訃報の連絡や葬儀の案内が来たときに、「お香典の代わりに線香を送っても失礼にならないのだろうか」と迷う方も多いのではないでしょうか。香典辞退の場合や葬儀に参列できなかった場合など、線香を送る場面は意外とあります。
本記事では、お香典の代わりに線香を送るケースや、線香の選び方、価格の相場、送る際のマナーをわかりやすく解説します。
【もくじ】
1.お香典の代わりに線香を送ることはある?

お香典の代わりに線香を送ることは、昔からある慣習なのでしょうか。
線香をお供えする意味も合わせて解説します。
線香をお供えする意味
葬儀やお墓、仏壇などに線香をお供えする意味は二つあり、お香典の代わりとして線香を送る背景にも関係しています。
ひとつは、仏様の食事という意味です。仏教には「亡くなった方は香りを召し上がる」という考え方があり、これを「香食(こうじき)」と呼びます。故人様、そしてご先祖様の食べ物となるよう、よい香りのする花や炊き立てのごはん、線香の煙などを仏前にお供えします。

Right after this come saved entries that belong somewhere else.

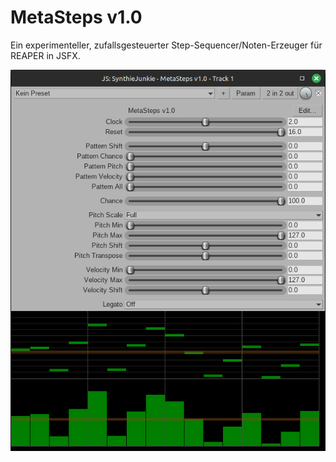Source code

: # MetaSteps v1.0
Ein experimenteller, zufallsgesteuerter Step-Sequencer/Noten-Erzeuger für REAPER in JSFX.

![Screenshot](Screenshot.png)
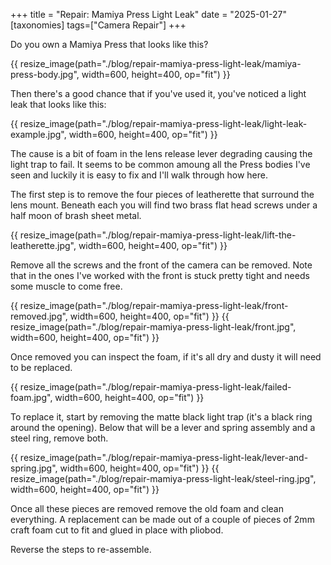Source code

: +++
title = "Repair: Mamiya Press Light Leak"
date = "2025-01-27"
[taxonomies]
tags=["Camera Repair"]
+++

Do you own a Mamiya Press that looks like this?

{{ resize_image(path="./blog/repair-mamiya-press-light-leak/mamiya-press-body.jpg", width=600, height=400, op="fit") }}

Then there's a good chance that if you've used it, you've noticed a light leak that looks like this:

{{ resize_image(path="./blog/repair-mamiya-press-light-leak/light-leak-example.jpg", width=600, height=400, op="fit") }}

The cause is a bit of foam in the lens release lever degrading causing the light trap to fail. It seems to be common amoung all the Press bodies I've seen and luckily it is easy to fix and I'll walk through how here.

The first step is to remove the four pieces of leatherette that surround the lens mount. Beneath each you will find two brass flat head screws under a half moon of brash sheet metal.

{{ resize_image(path="./blog/repair-mamiya-press-light-leak/lift-the-leatherette.jpg", width=600, height=400, op="fit") }}

Remove all the screws and the front of the camera can be removed. Note that in the ones I've worked with the front is stuck pretty tight and needs some muscle to come free.


{{ resize_image(path="./blog/repair-mamiya-press-light-leak/front-removed.jpg", width=600, height=400, op="fit") }}
{{ resize_image(path="./blog/repair-mamiya-press-light-leak/front.jpg", width=600, height=400, op="fit") }}

Once removed you can inspect the foam, if it's all dry and dusty it will need to be replaced.

{{ resize_image(path="./blog/repair-mamiya-press-light-leak/failed-foam.jpg", width=600, height=400, op="fit") }}

To replace it, start by removing the matte black light trap (it's a black ring around the opening). Below that will be a lever and spring assembly and a steel ring, remove both.

{{ resize_image(path="./blog/repair-mamiya-press-light-leak/lever-and-spring.jpg", width=600, height=400, op="fit") }}
{{ resize_image(path="./blog/repair-mamiya-press-light-leak/steel-ring.jpg", width=600, height=400, op="fit") }}

Once all these pieces are removed remove the old foam and clean everything. A replacement can be made out of a couple of pieces of 2mm craft foam cut to fit and glued in place with pliobod.

Reverse the steps to re-assemble.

もうひとつは、仏様への供養という意味です。よい香りのする線香を供え、読経と共に手を合わせることで、仏様への尊敬の気持ちを表します。
お香典の代わりに線香を送ることもある
お香典は、本来「線香や抹香の代わりに供える金銭」を意味しています。葬儀などに参列する際には、このお香典を持参することがマナーですが、お香典が普及し始める室町~江戸時代までは、故人様のそばで線香を焚き続けるご遺族のために、参列者が線香を持参していたと伝わっています。
つまり、お香典の代わりに線香を送ることはマナー違反ではなく、むしろ本来の作法にのっとった形式であるといえるでしょう。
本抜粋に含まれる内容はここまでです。